Tesco's newly-installed chief executive Dave Lewis said on Monday that the company has uncovered a "serious" accounting issue.
The issue involved the early booking of revenue and delayed booking of costs, the company said, triggering a third profit warning in three months. Tesco, which has done a preliminary investigation into its U.K. food business, said it doesn't suspect illegal activity.
"We have uncovered a serious issue and have responded accordingly," said Mr. Lewis, the former Unilever executive who took up the reins at Tesco on Sept. 1, a month earlier than expected.
Mr. Lewis said the issue surfaced on Friday when an "informed" employee went to the company's general counsel. Tesco has contacted its regulator, the Financial Conduct Authority, Mr. Lewis said. "We've done everything we need to do," he said.
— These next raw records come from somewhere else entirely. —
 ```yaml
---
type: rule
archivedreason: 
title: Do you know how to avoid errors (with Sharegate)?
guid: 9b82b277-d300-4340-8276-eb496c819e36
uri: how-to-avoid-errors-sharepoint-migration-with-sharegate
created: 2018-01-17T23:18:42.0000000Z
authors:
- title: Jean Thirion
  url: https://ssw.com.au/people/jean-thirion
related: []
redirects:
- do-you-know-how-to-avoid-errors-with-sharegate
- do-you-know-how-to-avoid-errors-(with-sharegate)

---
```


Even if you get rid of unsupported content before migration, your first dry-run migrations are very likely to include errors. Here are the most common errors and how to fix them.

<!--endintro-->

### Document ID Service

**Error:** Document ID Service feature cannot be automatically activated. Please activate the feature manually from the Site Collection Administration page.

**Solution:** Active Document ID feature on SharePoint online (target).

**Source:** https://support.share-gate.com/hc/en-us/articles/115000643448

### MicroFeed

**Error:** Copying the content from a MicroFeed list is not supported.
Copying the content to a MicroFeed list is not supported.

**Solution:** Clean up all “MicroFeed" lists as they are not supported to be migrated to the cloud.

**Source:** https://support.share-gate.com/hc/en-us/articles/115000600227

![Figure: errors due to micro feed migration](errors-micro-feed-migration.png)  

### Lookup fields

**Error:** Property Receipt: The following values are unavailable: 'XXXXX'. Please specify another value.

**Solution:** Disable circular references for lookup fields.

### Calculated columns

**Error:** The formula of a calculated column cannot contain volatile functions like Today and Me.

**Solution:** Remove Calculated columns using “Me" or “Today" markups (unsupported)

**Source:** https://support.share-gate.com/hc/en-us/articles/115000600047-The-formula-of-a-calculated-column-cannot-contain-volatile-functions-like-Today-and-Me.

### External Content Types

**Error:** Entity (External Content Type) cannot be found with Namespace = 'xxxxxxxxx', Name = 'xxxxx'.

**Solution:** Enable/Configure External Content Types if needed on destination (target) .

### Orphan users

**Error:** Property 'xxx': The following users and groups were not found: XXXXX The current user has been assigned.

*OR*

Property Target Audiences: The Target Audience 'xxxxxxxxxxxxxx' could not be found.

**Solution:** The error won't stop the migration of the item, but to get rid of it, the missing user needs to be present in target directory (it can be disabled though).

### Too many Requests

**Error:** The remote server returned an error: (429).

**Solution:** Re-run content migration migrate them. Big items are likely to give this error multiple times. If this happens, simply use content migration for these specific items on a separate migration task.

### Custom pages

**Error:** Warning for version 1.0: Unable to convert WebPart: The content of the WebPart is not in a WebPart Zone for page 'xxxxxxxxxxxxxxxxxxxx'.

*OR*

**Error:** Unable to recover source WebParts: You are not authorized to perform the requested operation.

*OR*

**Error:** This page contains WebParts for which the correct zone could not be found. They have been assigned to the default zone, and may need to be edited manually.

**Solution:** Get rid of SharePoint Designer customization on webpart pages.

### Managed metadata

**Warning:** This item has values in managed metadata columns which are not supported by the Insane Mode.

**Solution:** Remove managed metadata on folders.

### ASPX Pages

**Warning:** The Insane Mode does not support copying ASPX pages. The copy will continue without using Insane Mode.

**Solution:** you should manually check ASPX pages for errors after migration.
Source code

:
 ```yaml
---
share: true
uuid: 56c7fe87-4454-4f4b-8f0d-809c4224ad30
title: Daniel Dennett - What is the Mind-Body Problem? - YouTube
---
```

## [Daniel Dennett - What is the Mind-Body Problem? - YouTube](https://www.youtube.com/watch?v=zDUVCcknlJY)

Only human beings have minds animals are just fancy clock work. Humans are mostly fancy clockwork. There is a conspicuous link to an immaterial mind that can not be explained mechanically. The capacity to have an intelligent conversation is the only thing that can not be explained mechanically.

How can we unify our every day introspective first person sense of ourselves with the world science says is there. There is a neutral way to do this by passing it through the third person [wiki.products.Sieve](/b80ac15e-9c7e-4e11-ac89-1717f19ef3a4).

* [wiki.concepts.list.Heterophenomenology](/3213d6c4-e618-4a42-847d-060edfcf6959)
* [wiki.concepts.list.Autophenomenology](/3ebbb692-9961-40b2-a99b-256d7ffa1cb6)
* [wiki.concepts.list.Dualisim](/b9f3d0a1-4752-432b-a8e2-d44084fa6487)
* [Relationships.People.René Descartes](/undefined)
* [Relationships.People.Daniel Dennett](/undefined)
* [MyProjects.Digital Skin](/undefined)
Tesco's shares plunged in early trading Monday, falling as much as 11%, before rallying slightly. The stock is trading at its lowest level since the fall of 2003.
Last month. the U.K.'s largest retailer cut its profit guidance for the year to between £2.4 billion and £2.5 billion.

The U.K. group, which vies with
Carrefour SA of France for the position of world's second-largest retailer behind Wal-Mart Stores Inc., is struggling against fierce competition in its key home market."The board, my colleagues, our customers and I expect Tesco to operate with integrity and transparency and we will take decisive action as the results of the investigation become clear," Mr. Lewis said.
Customers have traded up for higher-end grocery stores or looked for cheaper alternatives from discount retailers. Tesco has focused heavily on international expansion and made several costly missteps in the U.S. and China.
The latest issue poses a particular challenge for Tesco's new boss.
The company had unloaded a raft of bad news, including a profit warning and a 75% cut in its interim dividend, the week before Mr. Lewis started in the hope of ensuring he began his new job with a clean slate.
Traders and analysts were jolted by the news. Marc Kimsey, a senior trader at Accendo Markets, put it bluntly: "Tesco is no longer a viable investment."
"These are serious times for Tesco and its shareholders," analysts from Shore Capital said in a trading note. "We are flabbergasted by this development."
Tesco has issued four profit warnings since January 2012, when it issued its first in 20 years.